In a ridiculously heartwarming interview clip, rapper Jay-Z discussed his excitement for his mom’s newfound lesbian love.
"Now it's time to live my life & be free" Gloria Carter coming out on son Jay Z's 4:44 album giving #fridayfeels ❤️… https://t.co/tT3FDPopor— SAGE USA (@SAGE USA) 1504967403
In David Letterman’s new series "My Next Guest Needs No Introduction," Jay-Z sat down with the comedian to talk candidly about his mother, Gloria Carter, coming out to him as a lesbian.
“This was the first time we had the conversation,” Jay-Z said in a clip of the interview set to air April 6. “And the first time I heard her say she loved her partner. Like, ‘I feel like I love somebody.’ She said ‘I feel like.’ She held that little bit back, still. She didn’t say ‘I’m in love’; she said ‘I feel like I love someone.’ And I just — I cried. I don’t even believe in crying because you’re happy. I don’t even know what that is. What is that?”
Photo by Ari Perilstein/Getty Images for Roc Nation.
Jay-Z's tearful response to his mother's coming out experience is a much-needed example of publicly dismantling toxic masculinity.
Often told that emotions aren't masculine or that crying isn't for men, many men struggle to openly express their emotions, much less recognize them. Toxic masculinity is a pervasive, dangerous societal problem that forces men into a hole of fear, making them reluctant to share their emotions for fear of not being seen as "man enough." By acknowledging he cried tears of joy, Jay-Z is adding a welcome change to the narrative that men, especially men of color, can't be both emotional and masculine.
Photo by Frederick M. Brown/Getty Images.
Jay-Z’s openness to his mother’s later-in-life queerness in lyrics and on-screen is also refreshing from someone so prominent in the hip-hop industry.

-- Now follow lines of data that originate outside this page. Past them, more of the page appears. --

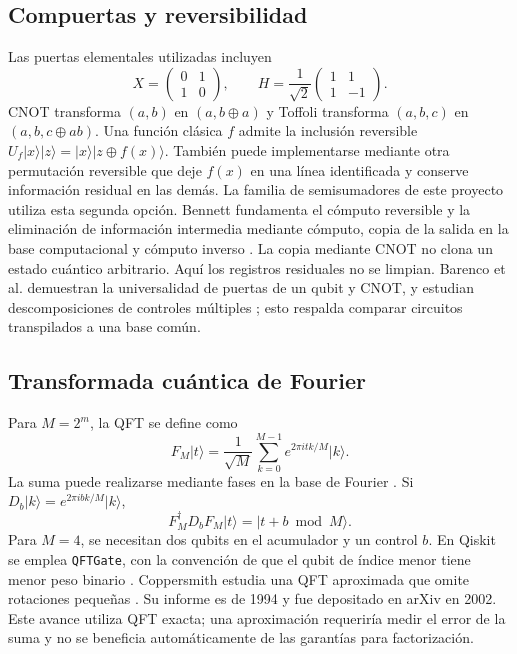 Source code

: \documentclass[10pt,a4paper,twocolumn]{article}
\newcommand{\ket}[1]{\lvert #1\rangle}
\begin{document}
\subsection{Compuertas y reversibilidad}
Las puertas elementales utilizadas incluyen
\begin{equation}
X=\begin{pmatrix}0&1\\1&0\end{pmatrix},\qquad
H=\frac{1}{\sqrt2}\begin{pmatrix}1&1\\1&-1\end{pmatrix}.
\end{equation}
CNOT transforma $(a,b)$ en $(a,b\oplus a)$ y Toffoli transforma
$(a,b,c)$ en $(a,b,c\oplus ab)$. Una función clásica $f$ admite la inclusión
reversible $U_f\ket{x}\ket{z}=\ket{x}\ket{z\oplus f(x)}$.
También puede implementarse mediante otra permutación reversible que deje
$f(x)$ en una línea identificada y conserve información residual en las demás.
La familia de semisumadores de este proyecto utiliza esta segunda opción.
Bennett fundamenta el cómputo reversible y la eliminación de información
intermedia mediante cómputo, copia de la salida en la base computacional y
cómputo inverso \cite{bennett1973}. La copia mediante CNOT no clona un estado
cuántico arbitrario. Aquí los registros residuales no se limpian.
Barenco et al. demuestran la universalidad de puertas de un qubit y CNOT,
y estudian descomposiciones de controles múltiples \cite{barenco1995}; esto
respalda comparar circuitos transpilados a una base común.

\subsection{Transformada cuántica de Fourier}
Para $M=2^m$, la QFT se define como
\begin{equation}
F_M\ket{t}=\frac{1}{\sqrt M}\sum_{k=0}^{M-1}
e^{2\pi i tk/M}\ket{k}.
\end{equation}
La suma puede realizarse mediante fases en la base de Fourier
\cite{draper2000}. Si $D_b\ket{k}=e^{2\pi i bk/M}\ket{k}$,
\begin{equation}
F_M^\dagger D_bF_M\ket{t}=\ket{t+b\bmod M}.
\label{eq:add}
\end{equation}
Para $M=4$, se necesitan dos qubits en el acumulador y un control $b$.
En Qiskit se emplea \texttt{QFTGate}, con la convención de que el qubit
de índice menor tiene menor peso binario \cite{qftdocs}.
Coppersmith estudia una QFT aproximada que omite rotaciones pequeñas
\cite{coppersmith2002}. Su informe es de 1994 y fue depositado en arXiv en
2002. Este avance utiliza QFT exacta; una aproximación requeriría medir el
error de la suma y no se beneficia automáticamente de las garantías para
factorización.
\end{document}
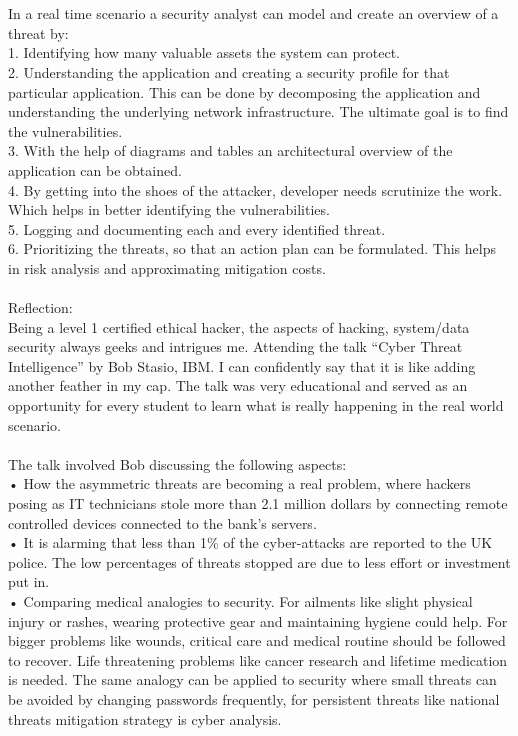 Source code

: \documentclass{article}
\begin{document}
\\
\\
In a real time scenario a security analyst can model and create an overview of a threat by:\\
1.	Identifying how many valuable assets the system can protect.\\
2.	Understanding the application and creating a security profile for that particular application. This can be done by decomposing 			the application and understanding the underlying network infrastructure. The ultimate goal is to find the vulnerabilities.\\
3.	With the help of diagrams and tables an architectural overview of the application can be obtained.\\
4.	By getting into the shoes of the attacker, developer needs scrutinize the work. Which helps in better identifying the 				vulnerabilities.\\
5.	Logging and documenting each and every identified threat.\\
6.	Prioritizing the threats, so that an action plan can be formulated. This helps in risk analysis and approximating mitigation costs.
\\
\\
Reflection:\\
Being a level 1 certified ethical hacker, the aspects of hacking, system/data security always geeks and intrigues me. Attending the talk “Cyber Threat Intelligence” by Bob Stasio, IBM. I can confidently say that it is like adding another feather in my cap.
The talk was very educational and served as an opportunity for every student to learn what is really happening in the real world scenario.
\\
\\
The talk involved Bob discussing the following aspects:\\
•	How the asymmetric threats are becoming a real problem, where hackers posing as IT technicians stole more than 2.1 million 			dollars by connecting remote controlled devices connected to the bank’s servers.\\
•	It is alarming that less than 1\% of the cyber-attacks are reported to the UK police. The low percentages of threats stopped 			are due to less effort or investment put in.\\
•	Comparing medical analogies to security. For ailments like slight physical injury or rashes, wearing protective gear and 				maintaining hygiene could help. For bigger problems like wounds, critical care and medical routine should be followed to 				recover. Life threatening problems like cancer research and lifetime medication is needed. The same analogy can be applied to 			security where small threats can be avoided by changing passwords frequently, for persistent threats like national threats 			mitigation strategy is cyber analysis.\\
\end{document}
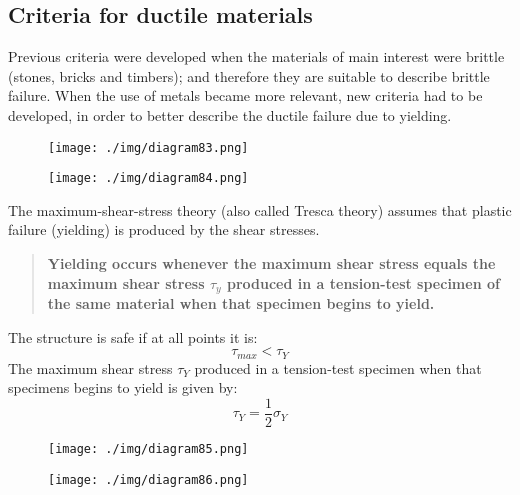 \subsection{Criteria for ductile materials}
Previous criteria were developed when the materials of main interest were brittle (stones, bricks and timbers); and therefore they are suitable to describe brittle failure. When the use of metals became more relevant, new criteria had to be developed, in order to better describe the ductile failure due to yielding.
\begin{figure}
  \begin{center}
    \begin{minipage}[b]{0.46\textwidth}
      \centering
      \texttt{[image: ./img/diagram83.png]}
      \caption{}
    \end{minipage}
    \begin{minipage}[b]{0.46\textwidth}
      \centering
      \texttt{[image: ./img/diagram84.png]}
      \caption{}
    \end{minipage}
  \end{center}
\end{figure}
The maximum-shear-stress theory (also called Tresca theory) assumes that plastic failure (yielding) is produced by the shear stresses.
\begin{quotation}
  \textbf{Yielding occurs whenever the maximum shear stress equals the maximum shear stress $\tau_y$ produced in a tension-test specimen of the same material when that specimen begins to yield.}
\end{quotation}
The structure is safe if at all points it is:
\begin{equation}
  \tau_{max} < \tau_Y
\end{equation}
The maximum shear stress $\tau_Y$ produced in a tension-test specimen when that specimens begins to yield is given by:
\begin{equation}
  \tau_Y = \frac{1}{2}\sigma_Y
\end{equation}
\begin{figure}
  \begin{center}
    \begin{minipage}[b]{0.46\textwidth}
      \centering
      \texttt{[image: ./img/diagram85.png]}
      \caption{}
    \end{minipage}
    \begin{minipage}[b]{0.46\textwidth}
      \centering
      \texttt{[image: ./img/diagram86.png]}
      \caption{}
    \end{minipage}
  \end{center}
\end{figure}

Having been a pretty early advocate for gay rights, Jay-Z’s views are still fairly unique to his industry. For decades, hip-hop artists have been using extremely homophobic lyrics and have often been extremely exclusionary to queer artists. But world-renowned artists like Jay-Z, Common, and Frank Ocean are using their own personal experiences to change the narrative of how queerness is viewed in the hip-hop industry. Through their own music, activism, and public interviews, many hip-hop artists are starting to show respect for queer love and rights. In the song “Smile” on Jay-Z's most recent album "4:44," the rapper talks about how long his mother hid her identity:
“Mama had four kids, but she’s a lesbian / Had to pretend so long that she’s a thespian.”
By sharing his mom's story so lovingly, Jay-Z shows that homophobia is outdated, masculinity should be so much more than bottling up emotions, and people deserve the most love, respect, and openness we can give them.
Though the clip definitely is a tease for more, it certainly paints a promising picture for hip-hop artists and their relationships with queer people in the future. We'll enjoy that for now.